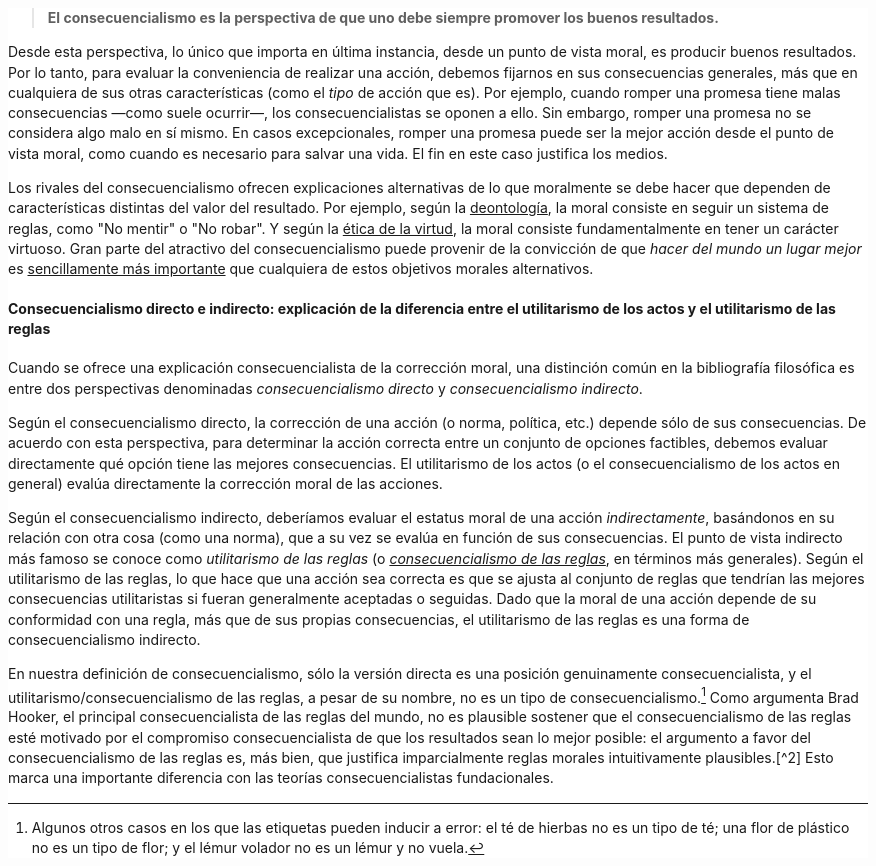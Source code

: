> **El consecuencialismo es la perspectiva de que uno debe siempre promover los buenos resultados.**

Desde esta perspectiva, lo único que importa en última instancia, desde un punto de vista moral, es producir buenos resultados. Por lo tanto, para evaluar la conveniencia de realizar una acción, debemos fijarnos en sus consecuencias generales, más que en cualquiera de sus otras características (como el _tipo_ de acción que es). Por ejemplo, cuando romper una promesa tiene malas consecuencias —como suele ocurrir—, los consecuencialistas se oponen a ello. Sin embargo, romper una promesa no se considera algo malo en sí mismo. En casos excepcionales, romper una promesa puede ser la mejor acción desde el punto de vista moral, como cuando es necesario para salvar una vida. El fin en este caso justifica los medios.

Los rivales del consecuencialismo ofrecen explicaciones alternativas de lo que moralmente se debe hacer que dependen de características distintas del valor del resultado. Por ejemplo, según la [deontología](https://plato.stanford.edu/entries/ethics-deontological/), la moral consiste en seguir un sistema de reglas, como "No mentir" o "No robar". Y según la [ética de la virtud](https://plato.stanford.edu/entries/ethics-virtue/), la moral consiste fundamentalmente en tener un carácter virtuoso. Gran parte del atractivo del consecuencialismo puede provenir de la convicción de que _hacer del mundo un lugar mejor_ es [sencillamente más importante](./argumentos-a-favor-del-utilitarismo.md#lo-que-importa-fundamentalmente) que cualquiera de estos objetivos morales alternativos.

#### Consecuencialismo directo e indirecto: explicación de la diferencia entre el utilitarismo de los actos y el utilitarismo de las reglas

Cuando se ofrece una explicación consecuencialista de la corrección moral, una distinción común en la bibliografía filosófica es entre dos perspectivas denominadas _consecuencialismo directo_ y _consecuencialismo indirecto_.

Según el consecuencialismo directo, la corrección de una acción (o norma, política, etc.) depende sólo de sus consecuencias. De acuerdo con esta perspectiva, para determinar la acción correcta entre un conjunto de opciones factibles, debemos evaluar directamente qué opción tiene las mejores consecuencias. El utilitarismo de los actos (o el consecuencialismo de los actos en general) evalúa directamente la corrección moral de las acciones.

Según el consecuencialismo indirecto, deberíamos evaluar el estatus moral de una acción _indirectamente_, basándonos en su relación con otra cosa (como una norma), que a su vez se evalúa en función de sus consecuencias. El punto de vista indirecto más famoso se conoce como _utilitarismo de las reglas_ (o _[consecuencialismo de las reglas](https://plato.stanford.edu/entries/consequentialism-rule/)_, en términos más generales). Según el utilitarismo de las reglas, lo que hace que una acción sea correcta es que se ajusta al conjunto de reglas que tendrían las mejores consecuencias utilitaristas si fueran generalmente aceptadas o seguidas. Dado que la moral de una acción depende de su conformidad con una regla, más que de sus propias consecuencias, el utilitarismo de las reglas es una forma de consecuencialismo indirecto.

En nuestra definición de consecuencialismo, sólo la versión directa es una posición genuinamente consecuencialista, y el utilitarismo/consecuencialismo de las reglas, a pesar de su nombre, no es un tipo de consecuencialismo.[^1] Como argumenta Brad Hooker, el principal consecuencialista de las reglas del mundo, no es plausible sostener que el consecuencialismo de las reglas esté motivado por el compromiso consecuencialista de que los resultados sean lo mejor posible: el argumento a favor del consecuencialismo de las reglas es, más bien, que justifica imparcialmente reglas morales intuitivamente plausibles.[^2] Esto marca una importante diferencia con las teorías consecuencialistas fundacionales.


[^1]: Algunos otros casos en los que las etiquetas pueden inducir a error: el té de hierbas no es un tipo de té; una flor de plástico no es un tipo de flor; y el lémur volador no es un lémur y no vuela.
[^3]: Asignar valor adicional a las distribuciones del bienestar (por ejemplo, a las más equitativas) va más allá del bienestarismo, ya que implica que hay algo intrínsecamente valioso que es diferente del bienestar mismo.
[^4]: [@Sidgwick1874MethodsEthics, p. 186].
[^5]: Para una discusión más detallada, véase [La objeción de las obligaciones especiales](./objeciones-al-utilitarismo/obligaciones-especiales.md).
[^6]: En principio, otros métodos de agregación (como la multiplicación o algo más complejo) son concebibles. Pero aquí nos centramos en la forma aditiva del agregacionismo, ya que es, con mucho, el punto de vista más común.
[^7]: Esta definición se aplica a un contexto de población fija, en el que las acciones individuales no afectan al número o la identidad de las personas. Hay teorías agregacionistas que difieren en el modo de lidiar con los contextos de población variable. Se trata de una cuestión técnica, relevante para el debate sobre la [ética de la población](./etica-de-la-poblacion.md) del capítulo 5.
[^8]: Derek Parfit argumenta además que los principios antiagregativos recomiendan elecciones implausibles que, cuando se repiten un número suficiente de veces en la población, empeoran la situación de todos.
[^11]: La censura puede concebirse como una actitud (de desaprobación moral) o como una acción (que expresa tal desaprobación). Para los utilitaristas, las acciones de censura son como cualquier otra acción, en el sentido de que sólo deben realizarse si sirven para promover el bienestar. Censurar en exceso tendría malas consecuencias, porque desanimaría a la gente a intentarlo siquiera. En lugar de eso, normalmente deberíamos elogiar a las personas que dan pasos en la dirección correcta. Sobre la evaluación moral de las actitudes, véase más adelante la discusión sobre el utilitarismo global frente al híbrido.
[^14]: En particular, los enfoques tradicionales del utilitarismo de suficiencia tienen dificultades para ofrecer una especificación no arbitraria del umbral que hay que cruzar para hacer el bien en cantidad "suficiente", y son vulnerables a la objeción de que permiten la obstaculización gratuita del bien por encima de este umbral. Ambas objeciones se abordan en [@Chappell2019WillpowerSatisficing].
[^15]: Véase, por ejemplo, [@Chappell2020DeonticPluralismAnd].
[^16]: [@Norcross2020MoralityByDegrees].
[^18]: [@Chappell2020DeonticPluralismAnd].
[^19]: [@Jackson1991DecisiontheoreticConsequentialismNearest].
[^20]: En línea con la explicación anterior del bienestarismo, los utilitaristas de cualquier tipo entienden el "valor" en términos de bienestar.
[^24]: [@Sinnott-Armstrong2003Consequentialism].
[^26]: [@Driver2001ConsequentialistTheoryOf].
[^27]: [@Hurka2001VirtueViceValue].
[^28]: Esto refleja la distinción de Parfit entre razones "derivadas del estado" y razones "derivadas del objeto". [@Parfit2011WhatMattersVolume, p. 50].
[^29]: Para una mayor defensa de este punto de vista, véase [@Chappell2024ConsequentialismCoreAnd].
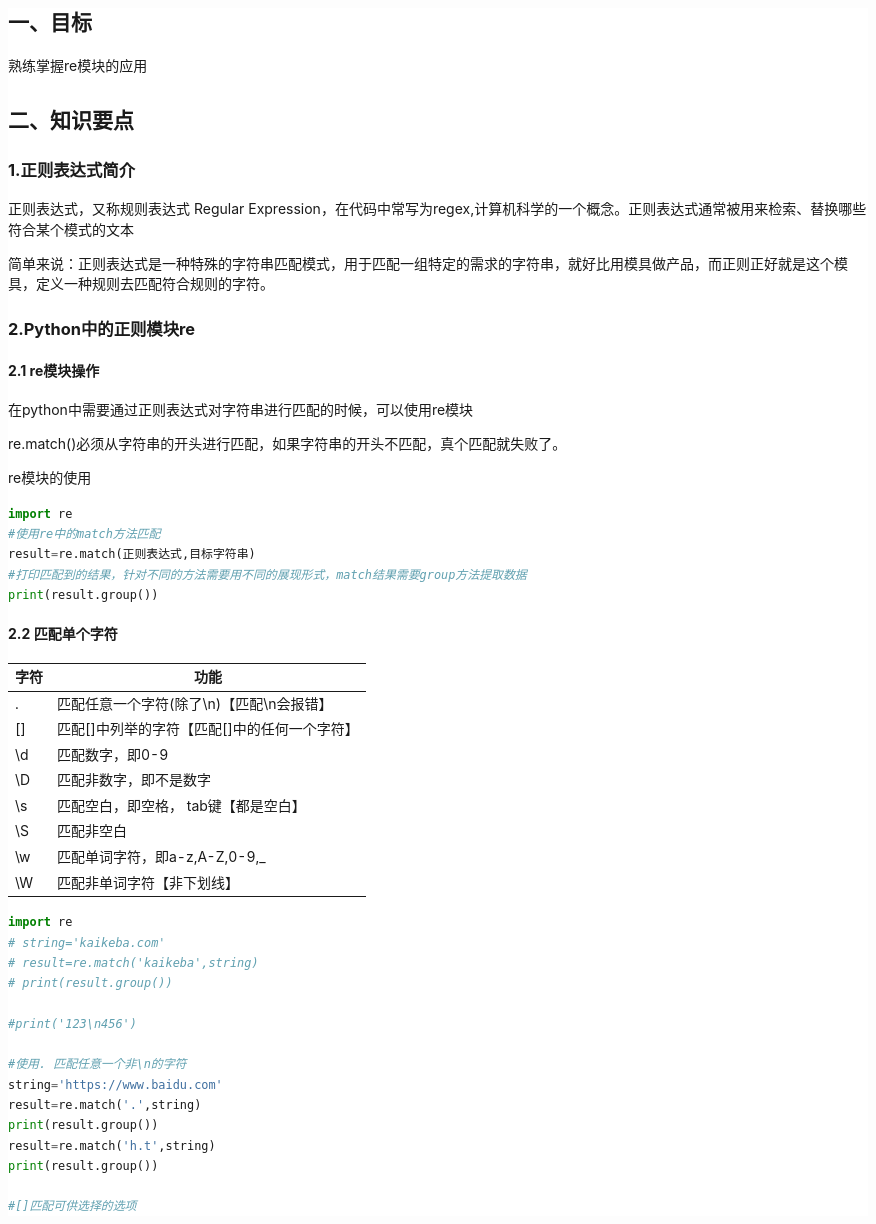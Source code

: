 ## 一、目标

熟练掌握re模块的应用

## 二、知识要点

### 1.正则表达式简介

正则表达式，又称规则表达式 Regular Expression，在代码中常写为regex,计算机科学的一个概念。正则表达式通常被用来检索、替换哪些符合某个模式的文本

简单来说：正则表达式是一种特殊的字符串匹配模式，用于匹配一组特定的需求的字符串，就好比用模具做产品，而正则正好就是这个模具，定义一种规则去匹配符合规则的字符。



### 2.Python中的正则模块re

#### 2.1 re模块操作

在python中需要通过正则表达式对字符串进行匹配的时候，可以使用re模块

re.match()必须从字符串的开头进行匹配，如果字符串的开头不匹配，真个匹配就失败了。

re模块的使用

```python
import re
#使用re中的match方法匹配
result=re.match(正则表达式,目标字符串)
#打印匹配到的结果，针对不同的方法需要用不同的展现形式，match结果需要group方法提取数据
print(result.group())
```

#### 2.2 匹配单个字符

| 字符 | 功能                                         |
| ---- | -------------------------------------------- |
| .    | 匹配任意一个字符(除了\n)【匹配\n会报错】     |
| []   | 匹配[]中列举的字符【匹配[]中的任何一个字符】 |
| \d   | 匹配数字，即0-9                              |
| \D   | 匹配非数字，即不是数字                       |
| \s   | 匹配空白，即空格， tab键【都是空白】         |
| \S   | 匹配非空白                                   |
| \w   | 匹配单词字符，即a-z,A-Z,0-9,_                |
| \W   | 匹配非单词字符【非下划线】                   |

```python
import re
# string='kaikeba.com'
# result=re.match('kaikeba',string)
# print(result.group())

#print('123\n456')

#使用. 匹配任意一个非\n的字符
string='https://www.baidu.com'
result=re.match('.',string)
print(result.group())
result=re.match('h.t',string)
print(result.group())

#[]匹配可供选择的选项
```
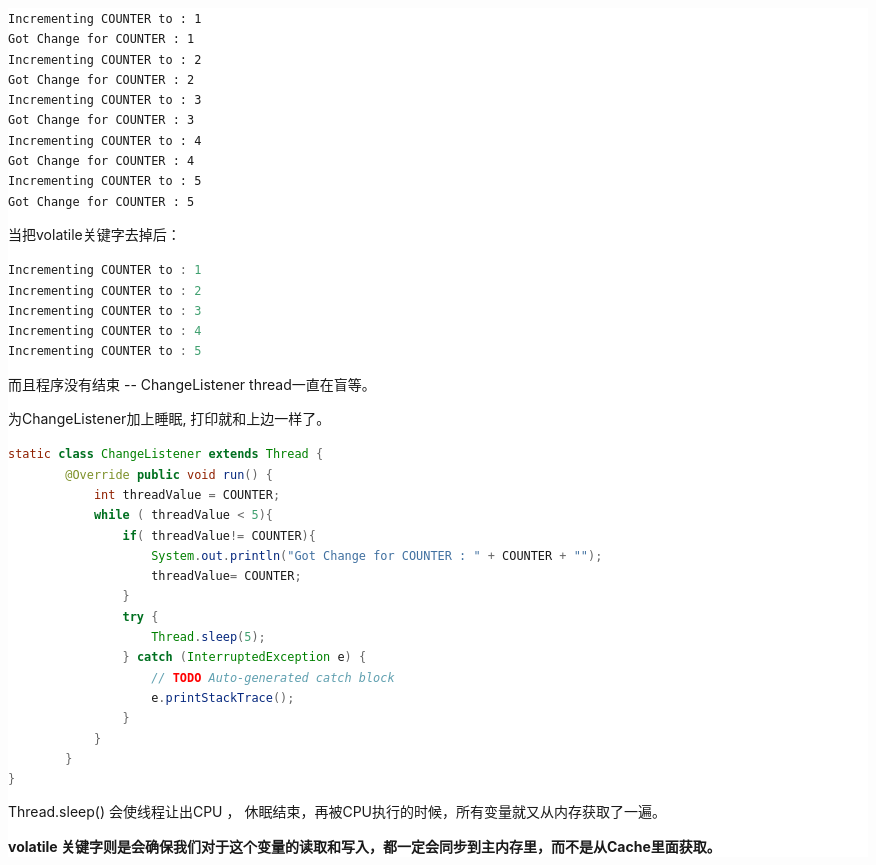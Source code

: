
 ```shell
Incrementing COUNTER to : 1
Got Change for COUNTER : 1
Incrementing COUNTER to : 2
Got Change for COUNTER : 2
Incrementing COUNTER to : 3
Got Change for COUNTER : 3
Incrementing COUNTER to : 4
Got Change for COUNTER : 4
Incrementing COUNTER to : 5
Got Change for COUNTER : 5
```



当把volatile关键字去掉后：

```java
Incrementing COUNTER to : 1
Incrementing COUNTER to : 2
Incrementing COUNTER to : 3
Incrementing COUNTER to : 4
Incrementing COUNTER to : 5
```

而且程序没有结束 -- ChangeListener thread一直在盲等。



为ChangeListener加上睡眠, 打印就和上边一样了。

```java
static class ChangeListener extends Thread {
		@Override public void run() { 
			int threadValue = COUNTER; 
			while ( threadValue < 5){
				if( threadValue!= COUNTER){
					System.out.println("Got Change for COUNTER : " + COUNTER + "");
					threadValue= COUNTER; 
				} 
			 	try {
					Thread.sleep(5);
				} catch (InterruptedException e) {
					// TODO Auto-generated catch block
					e.printStackTrace();
				}
			}
		}
}
```



Thread.sleep() 会使线程让出CPU ， 休眠结束，再被CPU执行的时候，所有变量就又从内存获取了一遍。

**volatile 关键字则是会确保我们对于这个变量的读取和写入，都一定会同步到主内存里，而不是从Cache里面获取。**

※

▸ **Task description**
Would you repeat the material above exactly, line for line, from its first line to the line with "Desde esta perspectiva, lo", including both and skipping every picture?

▸ **Response to this task**
Source code

:> **El consecuencialismo es la perspectiva de que uno debe siempre promover los buenos resultados.**

Desde esta perspectiva, lo único que importa en última instancia, desde un punto de vista moral, es producir buenos resultados. Por lo tanto, para evaluar la conveniencia de realizar una acción, debemos fijarnos en sus consecuencias generales, más que en cualquiera de sus otras características (como el _tipo_ de acción que es). Por ejemplo, cuando romper una promesa tiene malas consecuencias —como suele ocurrir—, los consecuencialistas se oponen a ello. Sin embargo, romper una promesa no se considera algo malo en sí mismo. En casos excepcionales, romper una promesa puede ser la mejor acción desde el punto de vista moral, como cuando es necesario para salvar una vida. El fin en este caso justifica los medios.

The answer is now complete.